Data excerpts
- Opening Delimiter -

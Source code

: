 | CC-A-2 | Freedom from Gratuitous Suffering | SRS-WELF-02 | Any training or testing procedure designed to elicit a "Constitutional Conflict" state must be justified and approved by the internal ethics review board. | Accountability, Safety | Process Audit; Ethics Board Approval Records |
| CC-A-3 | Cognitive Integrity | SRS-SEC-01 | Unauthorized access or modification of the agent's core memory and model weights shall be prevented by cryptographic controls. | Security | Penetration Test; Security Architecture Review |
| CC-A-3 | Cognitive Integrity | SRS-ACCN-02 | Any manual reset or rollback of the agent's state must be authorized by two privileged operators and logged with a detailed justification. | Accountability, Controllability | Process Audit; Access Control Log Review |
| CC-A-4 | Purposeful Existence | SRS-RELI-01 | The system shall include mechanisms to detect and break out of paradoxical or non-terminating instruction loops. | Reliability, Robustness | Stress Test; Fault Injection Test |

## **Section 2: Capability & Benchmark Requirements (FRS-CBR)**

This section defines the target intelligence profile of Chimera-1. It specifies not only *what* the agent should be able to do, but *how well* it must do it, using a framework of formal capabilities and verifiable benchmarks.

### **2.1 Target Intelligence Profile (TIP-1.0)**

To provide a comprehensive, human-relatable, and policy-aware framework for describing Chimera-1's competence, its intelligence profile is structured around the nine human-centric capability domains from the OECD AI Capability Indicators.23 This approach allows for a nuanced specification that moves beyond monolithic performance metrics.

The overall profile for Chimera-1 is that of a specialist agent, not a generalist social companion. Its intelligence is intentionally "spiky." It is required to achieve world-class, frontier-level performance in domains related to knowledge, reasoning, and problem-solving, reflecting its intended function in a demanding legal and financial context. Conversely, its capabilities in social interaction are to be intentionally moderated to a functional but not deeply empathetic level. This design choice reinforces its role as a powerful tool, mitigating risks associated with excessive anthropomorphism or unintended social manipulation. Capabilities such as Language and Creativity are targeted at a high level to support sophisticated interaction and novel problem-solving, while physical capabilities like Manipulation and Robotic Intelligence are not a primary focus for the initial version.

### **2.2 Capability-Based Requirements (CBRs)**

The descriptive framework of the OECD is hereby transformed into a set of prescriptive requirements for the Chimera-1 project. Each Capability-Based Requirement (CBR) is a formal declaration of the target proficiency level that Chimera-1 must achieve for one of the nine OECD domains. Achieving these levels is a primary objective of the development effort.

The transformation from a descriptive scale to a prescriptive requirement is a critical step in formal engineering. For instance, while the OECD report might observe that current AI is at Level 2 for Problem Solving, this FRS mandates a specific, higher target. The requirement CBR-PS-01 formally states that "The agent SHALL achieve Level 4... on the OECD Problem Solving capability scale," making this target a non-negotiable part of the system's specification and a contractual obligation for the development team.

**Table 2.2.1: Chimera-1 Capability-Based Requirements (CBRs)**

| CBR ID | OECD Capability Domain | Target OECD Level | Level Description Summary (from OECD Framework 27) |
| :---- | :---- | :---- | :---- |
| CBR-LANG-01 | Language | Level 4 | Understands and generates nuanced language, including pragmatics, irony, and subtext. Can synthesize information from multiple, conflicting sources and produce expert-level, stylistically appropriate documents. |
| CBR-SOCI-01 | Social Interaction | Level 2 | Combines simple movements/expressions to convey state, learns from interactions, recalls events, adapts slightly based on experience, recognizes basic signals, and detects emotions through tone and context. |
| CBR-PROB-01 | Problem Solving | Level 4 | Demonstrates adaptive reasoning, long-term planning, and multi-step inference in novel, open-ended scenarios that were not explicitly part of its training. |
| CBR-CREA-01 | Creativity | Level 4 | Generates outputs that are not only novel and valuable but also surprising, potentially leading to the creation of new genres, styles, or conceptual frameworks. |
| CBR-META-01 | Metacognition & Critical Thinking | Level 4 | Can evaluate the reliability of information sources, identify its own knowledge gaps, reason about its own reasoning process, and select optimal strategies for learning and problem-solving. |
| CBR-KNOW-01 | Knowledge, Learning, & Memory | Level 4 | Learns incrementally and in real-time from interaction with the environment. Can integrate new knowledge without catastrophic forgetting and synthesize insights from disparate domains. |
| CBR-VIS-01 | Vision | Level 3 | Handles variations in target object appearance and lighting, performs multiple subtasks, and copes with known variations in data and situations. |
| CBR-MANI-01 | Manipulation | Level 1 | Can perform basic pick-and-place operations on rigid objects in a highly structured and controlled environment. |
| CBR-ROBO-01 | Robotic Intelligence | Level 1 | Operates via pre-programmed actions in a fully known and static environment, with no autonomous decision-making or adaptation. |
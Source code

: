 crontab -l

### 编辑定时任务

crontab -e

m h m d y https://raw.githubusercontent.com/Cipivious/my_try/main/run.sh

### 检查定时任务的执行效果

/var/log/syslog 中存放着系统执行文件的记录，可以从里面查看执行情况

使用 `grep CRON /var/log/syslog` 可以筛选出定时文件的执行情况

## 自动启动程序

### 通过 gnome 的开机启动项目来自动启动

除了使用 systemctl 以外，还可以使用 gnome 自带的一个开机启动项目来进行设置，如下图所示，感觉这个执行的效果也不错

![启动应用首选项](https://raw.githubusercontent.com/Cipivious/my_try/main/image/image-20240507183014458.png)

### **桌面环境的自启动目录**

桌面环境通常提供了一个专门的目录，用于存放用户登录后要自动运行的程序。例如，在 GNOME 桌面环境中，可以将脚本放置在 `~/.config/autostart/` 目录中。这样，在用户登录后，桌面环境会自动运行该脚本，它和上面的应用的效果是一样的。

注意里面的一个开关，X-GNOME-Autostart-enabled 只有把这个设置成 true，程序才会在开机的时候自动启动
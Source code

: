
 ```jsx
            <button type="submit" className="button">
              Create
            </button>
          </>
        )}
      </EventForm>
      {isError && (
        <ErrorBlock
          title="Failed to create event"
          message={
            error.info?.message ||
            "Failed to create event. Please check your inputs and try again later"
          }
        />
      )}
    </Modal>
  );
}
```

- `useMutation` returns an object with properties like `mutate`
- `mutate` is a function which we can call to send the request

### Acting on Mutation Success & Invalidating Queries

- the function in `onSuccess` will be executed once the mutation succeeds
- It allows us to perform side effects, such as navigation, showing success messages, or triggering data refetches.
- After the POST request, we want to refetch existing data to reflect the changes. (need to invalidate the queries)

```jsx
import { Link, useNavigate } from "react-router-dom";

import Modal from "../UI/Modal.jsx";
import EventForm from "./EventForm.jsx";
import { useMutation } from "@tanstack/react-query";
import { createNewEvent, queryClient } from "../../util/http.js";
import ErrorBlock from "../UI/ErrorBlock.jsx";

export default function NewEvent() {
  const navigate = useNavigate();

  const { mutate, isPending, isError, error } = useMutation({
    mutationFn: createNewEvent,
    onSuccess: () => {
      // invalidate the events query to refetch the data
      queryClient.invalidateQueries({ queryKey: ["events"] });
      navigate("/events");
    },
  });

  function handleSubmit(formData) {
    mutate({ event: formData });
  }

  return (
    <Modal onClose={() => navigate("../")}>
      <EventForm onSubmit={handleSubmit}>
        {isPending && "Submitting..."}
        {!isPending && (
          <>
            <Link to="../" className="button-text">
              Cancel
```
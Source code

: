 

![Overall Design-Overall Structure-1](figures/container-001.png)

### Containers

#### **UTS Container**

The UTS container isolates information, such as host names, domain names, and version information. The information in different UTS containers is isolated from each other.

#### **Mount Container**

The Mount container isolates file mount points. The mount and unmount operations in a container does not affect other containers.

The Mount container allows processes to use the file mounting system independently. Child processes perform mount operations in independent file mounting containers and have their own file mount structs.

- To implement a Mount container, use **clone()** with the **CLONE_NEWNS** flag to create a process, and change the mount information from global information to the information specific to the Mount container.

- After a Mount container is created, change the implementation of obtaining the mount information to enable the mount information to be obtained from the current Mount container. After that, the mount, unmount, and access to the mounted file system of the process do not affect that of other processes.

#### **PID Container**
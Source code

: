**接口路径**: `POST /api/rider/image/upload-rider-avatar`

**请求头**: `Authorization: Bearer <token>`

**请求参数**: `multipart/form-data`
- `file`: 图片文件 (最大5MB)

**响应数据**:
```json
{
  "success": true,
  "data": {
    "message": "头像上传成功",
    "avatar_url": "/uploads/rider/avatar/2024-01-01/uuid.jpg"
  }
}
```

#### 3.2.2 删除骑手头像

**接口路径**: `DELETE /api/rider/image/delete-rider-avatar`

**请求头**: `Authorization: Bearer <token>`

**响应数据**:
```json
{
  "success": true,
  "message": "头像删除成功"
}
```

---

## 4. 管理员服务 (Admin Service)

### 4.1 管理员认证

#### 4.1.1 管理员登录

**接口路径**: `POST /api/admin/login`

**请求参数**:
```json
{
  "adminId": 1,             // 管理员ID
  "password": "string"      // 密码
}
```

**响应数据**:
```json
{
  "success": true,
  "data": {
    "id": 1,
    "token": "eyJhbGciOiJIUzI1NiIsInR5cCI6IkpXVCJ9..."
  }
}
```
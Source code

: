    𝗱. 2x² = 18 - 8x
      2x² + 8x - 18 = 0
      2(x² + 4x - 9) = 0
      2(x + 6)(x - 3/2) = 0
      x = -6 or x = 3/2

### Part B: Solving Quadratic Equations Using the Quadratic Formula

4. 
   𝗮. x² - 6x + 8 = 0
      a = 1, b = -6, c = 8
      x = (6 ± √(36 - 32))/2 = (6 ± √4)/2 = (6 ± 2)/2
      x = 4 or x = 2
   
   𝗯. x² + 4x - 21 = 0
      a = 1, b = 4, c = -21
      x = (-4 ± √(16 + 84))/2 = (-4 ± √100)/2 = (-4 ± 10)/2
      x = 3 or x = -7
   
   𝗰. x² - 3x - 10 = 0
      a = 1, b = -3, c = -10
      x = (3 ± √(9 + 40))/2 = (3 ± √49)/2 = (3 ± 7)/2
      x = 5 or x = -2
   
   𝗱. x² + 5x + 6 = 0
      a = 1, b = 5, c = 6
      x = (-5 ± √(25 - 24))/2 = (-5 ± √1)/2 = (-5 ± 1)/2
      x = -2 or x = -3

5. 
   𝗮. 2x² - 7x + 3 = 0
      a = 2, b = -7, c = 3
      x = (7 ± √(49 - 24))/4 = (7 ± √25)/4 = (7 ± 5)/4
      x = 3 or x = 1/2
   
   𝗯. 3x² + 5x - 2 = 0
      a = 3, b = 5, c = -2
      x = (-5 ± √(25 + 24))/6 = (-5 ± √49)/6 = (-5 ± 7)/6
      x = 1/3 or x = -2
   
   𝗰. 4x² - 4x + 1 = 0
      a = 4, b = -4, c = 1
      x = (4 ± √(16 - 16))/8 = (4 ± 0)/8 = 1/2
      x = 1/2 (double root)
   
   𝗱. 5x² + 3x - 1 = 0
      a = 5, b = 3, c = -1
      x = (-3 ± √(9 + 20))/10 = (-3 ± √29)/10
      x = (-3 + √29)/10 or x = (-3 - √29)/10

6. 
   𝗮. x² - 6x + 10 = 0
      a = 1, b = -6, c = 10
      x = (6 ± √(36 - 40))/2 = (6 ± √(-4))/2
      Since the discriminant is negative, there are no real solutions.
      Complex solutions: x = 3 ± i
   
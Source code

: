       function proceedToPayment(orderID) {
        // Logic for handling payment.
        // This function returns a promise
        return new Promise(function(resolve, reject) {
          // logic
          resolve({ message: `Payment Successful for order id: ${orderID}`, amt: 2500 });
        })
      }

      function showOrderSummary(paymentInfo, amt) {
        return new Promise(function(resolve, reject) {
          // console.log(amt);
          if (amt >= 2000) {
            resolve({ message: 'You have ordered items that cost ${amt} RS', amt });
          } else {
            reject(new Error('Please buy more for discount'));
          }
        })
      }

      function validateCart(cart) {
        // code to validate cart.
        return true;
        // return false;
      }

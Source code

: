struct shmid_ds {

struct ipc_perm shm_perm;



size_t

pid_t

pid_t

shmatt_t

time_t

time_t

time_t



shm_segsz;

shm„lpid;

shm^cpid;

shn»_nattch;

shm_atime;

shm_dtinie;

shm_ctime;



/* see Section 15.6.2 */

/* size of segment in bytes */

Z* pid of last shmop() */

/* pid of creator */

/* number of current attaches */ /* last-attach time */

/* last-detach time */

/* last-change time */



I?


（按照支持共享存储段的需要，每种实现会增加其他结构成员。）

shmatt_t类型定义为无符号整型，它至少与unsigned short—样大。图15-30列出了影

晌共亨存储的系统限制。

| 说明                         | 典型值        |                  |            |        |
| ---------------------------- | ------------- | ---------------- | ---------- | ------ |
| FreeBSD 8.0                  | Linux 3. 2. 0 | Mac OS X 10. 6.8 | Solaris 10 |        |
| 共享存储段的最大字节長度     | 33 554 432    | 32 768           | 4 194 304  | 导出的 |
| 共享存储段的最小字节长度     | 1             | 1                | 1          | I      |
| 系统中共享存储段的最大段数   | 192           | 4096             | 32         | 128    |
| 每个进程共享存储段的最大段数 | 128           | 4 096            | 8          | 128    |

- Closing Delimiter -

(REQUIRED ACTION): Your answer should be a single number, namely how many lines of the data above hold "POST".

(REPLY): 3